Hoje venho cá para denunciar o que de pior há na sociedade e é aviltante que seja corriqueiro para alguma gente que tem por hábito tomar-se por pessoa.
Sim, venho falar do racismo no desporto. Venho falar dum jovem brasileiro exímio executante do jogo da bola no pé, saco de pancada de adversários que praticando um desporto estão longe de ser desportistas e vítima, em todos os estádios por onde espalha a sua magia, de insultos à sua dignidade enquanto atleta, homem e preto de pele.
O pináculo da ignomínia aconteceu no último jogo da La Liga, em Valência, com grande parte dos grunhos que assistiam ao jogo na bancada Mário Kempes a gritarem, sempre que o homem tocava na bola, "mono, mono, mono", que traduzido do castelhano quer dizer macaco, como sabereis.
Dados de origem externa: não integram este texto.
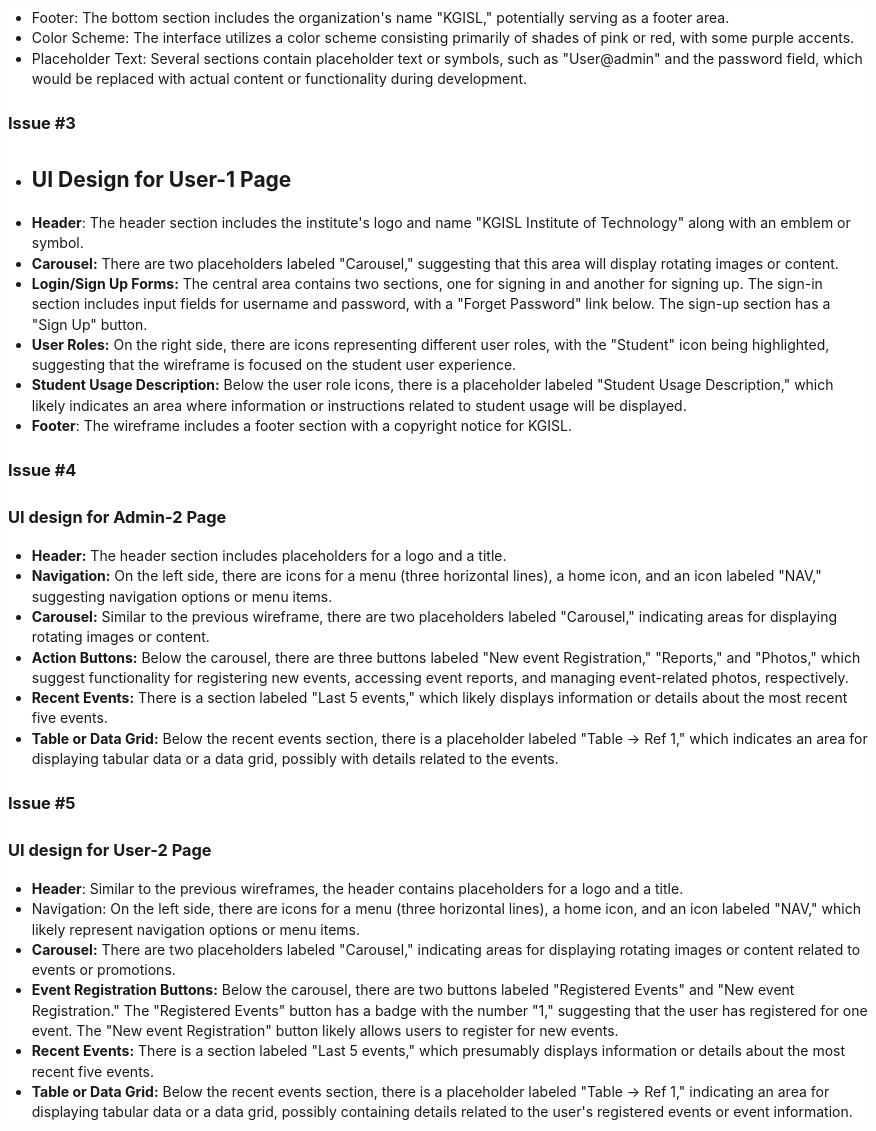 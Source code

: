 - Footer: The bottom section includes the organization's name "KGISL," potentially serving as a footer area.
- Color Scheme: The interface utilizes a color scheme consisting primarily of shades of pink or red, with some purple accents.
- Placeholder Text: Several sections contain placeholder text or symbols, such as "User@admin" and the password field, which would be replaced with actual content or functionality during development.

### Issue #3
- ## UI Design for User-1 Page
- **Header**: The header section includes the institute's logo and name "KGISL Institute of Technology" along with an emblem or symbol.
- **Carousel:** There are two placeholders labeled "Carousel," suggesting that this area will display rotating images or content.
- **Login/Sign Up Forms:** The central area contains two sections, one for signing in and another for signing up. The sign-in section includes input fields for username and password, with a "Forget Password" link below. The sign-up section has a "Sign Up" button.
- **User Roles:** On the right side, there are icons representing different user roles, with the "Student" icon being highlighted, suggesting that the wireframe is focused on the student user experience.
- **Student Usage Description:** Below the user role icons, there is a placeholder labeled "Student Usage Description," which likely indicates an area where information or instructions related to student usage will be displayed.
- **Footer**: The wireframe includes a footer section with a copyright notice for KGISL.

### Issue #4
### UI design for Admin-2 Page
- **Header:** The header section includes placeholders for a logo and a title.
- **Navigation:** On the left side, there are icons for a menu (three horizontal lines), a home icon, and an icon labeled "NAV," suggesting navigation options or menu items.
- **Carousel:** Similar to the previous wireframe, there are two placeholders labeled "Carousel," indicating areas for displaying rotating images or content.
- **Action Buttons:** Below the carousel, there are three buttons labeled "New event Registration," "Reports," and "Photos," which suggest functionality for registering new events, accessing event reports, and managing event-related photos, respectively.
- **Recent Events:** There is a section labeled "Last 5 events," which likely displays information or details about the most recent five events.
- **Table or Data Grid:** Below the recent events section, there is a placeholder labeled "Table → Ref 1," which indicates an area for displaying tabular data or a data grid, possibly with details related to the events.

### Issue #5
### **UI design for User-2 Page**
- **Header**: Similar to the previous wireframes, the header contains placeholders for a logo and a title.
- Navigation: On the left side, there are icons for a menu (three horizontal lines), a home icon, and an icon labeled "NAV," which likely represent navigation options or menu items.
- **Carousel:** There are two placeholders labeled "Carousel," indicating areas for displaying rotating images or content related to events or promotions.
- **Event Registration Buttons:** Below the carousel, there are two buttons labeled "Registered Events" and "New event Registration." The "Registered Events" button has a badge with the number "1," suggesting that the user has registered for one event. The "New event Registration" button likely allows users to register for new events.
- **Recent Events:** There is a section labeled "Last 5 events," which presumably displays information or details about the most recent five events.
- **Table or Data Grid:** Below the recent events section, there is a placeholder labeled "Table → Ref 1," indicating an area for displaying tabular data or a data grid, possibly containing details related to the user's registered events or event information.

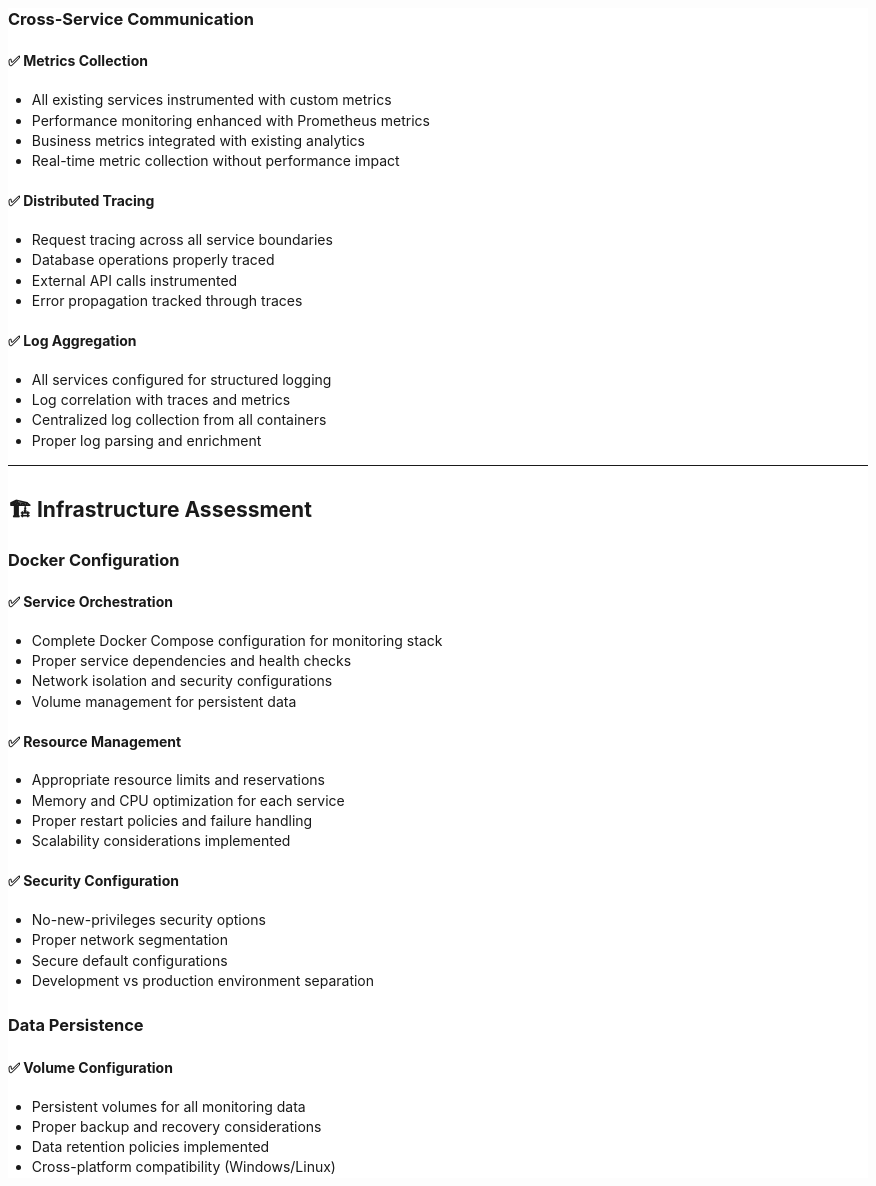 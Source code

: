 ### **Cross-Service Communication**

#### ✅ **Metrics Collection**
- All existing services instrumented with custom metrics
- Performance monitoring enhanced with Prometheus metrics
- Business metrics integrated with existing analytics
- Real-time metric collection without performance impact

#### ✅ **Distributed Tracing**
- Request tracing across all service boundaries
- Database operations properly traced
- External API calls instrumented
- Error propagation tracked through traces

#### ✅ **Log Aggregation**
- All services configured for structured logging
- Log correlation with traces and metrics
- Centralized log collection from all containers
- Proper log parsing and enrichment

---

## 🏗️ **Infrastructure Assessment**

### **Docker Configuration**

#### ✅ **Service Orchestration**
- Complete Docker Compose configuration for monitoring stack
- Proper service dependencies and health checks
- Network isolation and security configurations
- Volume management for persistent data

#### ✅ **Resource Management**
- Appropriate resource limits and reservations
- Memory and CPU optimization for each service
- Proper restart policies and failure handling
- Scalability considerations implemented

#### ✅ **Security Configuration**
- No-new-privileges security options
- Proper network segmentation
- Secure default configurations
- Development vs production environment separation

### **Data Persistence**

#### ✅ **Volume Configuration**
- Persistent volumes for all monitoring data
- Proper backup and recovery considerations
- Data retention policies implemented
- Cross-platform compatibility (Windows/Linux)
A federação espanhola tem vindo a ser alertada há vários meses para este atentado à dignidade de um dos seus jogadores e até ontem nada fez, assobiando para o lado, enquanto o jovem ia resistindo aos insultos e às agressões físicas com lágrimas de raiva e talvez por vingança tornando-se cada vez melhor praticante do seu desporto favorito, sendo hoje peça fundamental na equipa de Carlo Ancelotti.
Não deixando de ser reflexo da passividade e laxismo da federação espanhola, cereja no topo do bolo, o homem que foi insultado, vexado, espezinhado na sua dignidade foi expulso do jogo, por agressão. Seria caricato se não fosse abjecto. E foi expulso por indicação do VAR.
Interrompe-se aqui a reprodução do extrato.